# 56 gal Ikea DETOLF hack paludarium



## titous (Dec 18, 2016)

Walking through Ikea I saw this (DETOLF) and thought it might make for a nice paludarium.










The plan is to have the bottom 1ft or so be an aquarium and the top 4ft or so have covered walls with orchids, moss and such. I'll be adding a rain system as well as a custom controller to control LED lighting, fans, pumps and heating.

The general layout looks like this:










Rainfall will be a rainbar with a large sheet of pond foam filter media hung below it to spread out the raindrops in a random pattern. I haven't quite worked out the details for activating the rainfall. I'd like to avoid having to use multiple pumps and/or solenoid valves.

The filter will be a simple DIY charcoal canister filter and the LED strips will be waterproofed in some sort of clear encapuslant so that there no issue with their placement in the tank. Given the design of the rainfall area, I'd have to place the lighting below the sheet of pond foam filter.

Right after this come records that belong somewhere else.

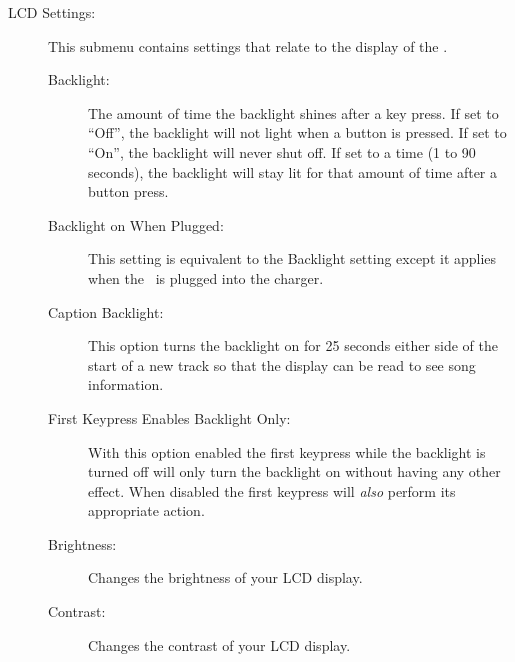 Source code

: \begin{description}
  \item[LCD Settings:]
    This submenu contains settings that relate to the display of the \dap.
    \begin{description}
    \item[Backlight:]
    The amount of time the backlight shines after a key press. If set to 
    ``Off'', the backlight will not light when a button is pressed. If 
    set to ``On'', the backlight will never shut off. If set to a time 
    (1 to 90 seconds), the backlight will stay lit for that amount of time 
    after a button press.
    \item[Backlight on When Plugged:]
    This setting is equivalent to the Backlight setting except it applies when
    the \dap\ is plugged into the charger. 
    \item[Caption Backlight:] 
    This option turns the backlight on for 25 seconds either side of the 
    start of a new track so that the display can be read to see song information.
    \item[First Keypress Enables Backlight Only:]
    With this option enabled the first keypress while the backlight is turned 
    off will only turn the backlight on without having any other effect. When
    disabled the first keypress will \emph{also} perform its appropriate action.
    \item[Brightness:]
      Changes the brightness of your LCD display.
    \item[Contrast:] 
    Changes the contrast of your LCD display. 
\end{description}
\end{description}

I'm going to cover the back/left/right walls with some sort of background, either the peat moss & sillicon or spyra (if I can find it); not sure yet. Speaking of, has anyone experimented with mesh material like this as a background layer?

The first steps are to redo the end caps since it's the original product is designed with large-ish gaps between the glass plates. I'll be using bald cyprus for the wood since it's quite tolerant of humidity.










Will post more as I make progress.


----------



## Coqui (Jan 17, 2013)

Interesting, definitely can't beat the price. IMO, I would be concern with the limited amount of floor space. I believe it stated a little larger then 16 inch.


----------



## DaisyMaisy (May 6, 2015)

I love the idea of Ikea hacks! Will the water filled portion be in some kind of container set into the cabinet? The glass might not be strong enough on its own to just silicone it and have it hold water without the seams failing. 

This would be really cool set up as a tree from the roots up, with a canopy section at the top. I don't know enough about frogs yet to comment on what's good for them, but this is a neat idea in concept.


----------



## cam1941 (Jan 16, 2014)

Could be a cool idea... The only thing I would question is the paludarium part of the concept. Just an opinion of course, do your thing obviously.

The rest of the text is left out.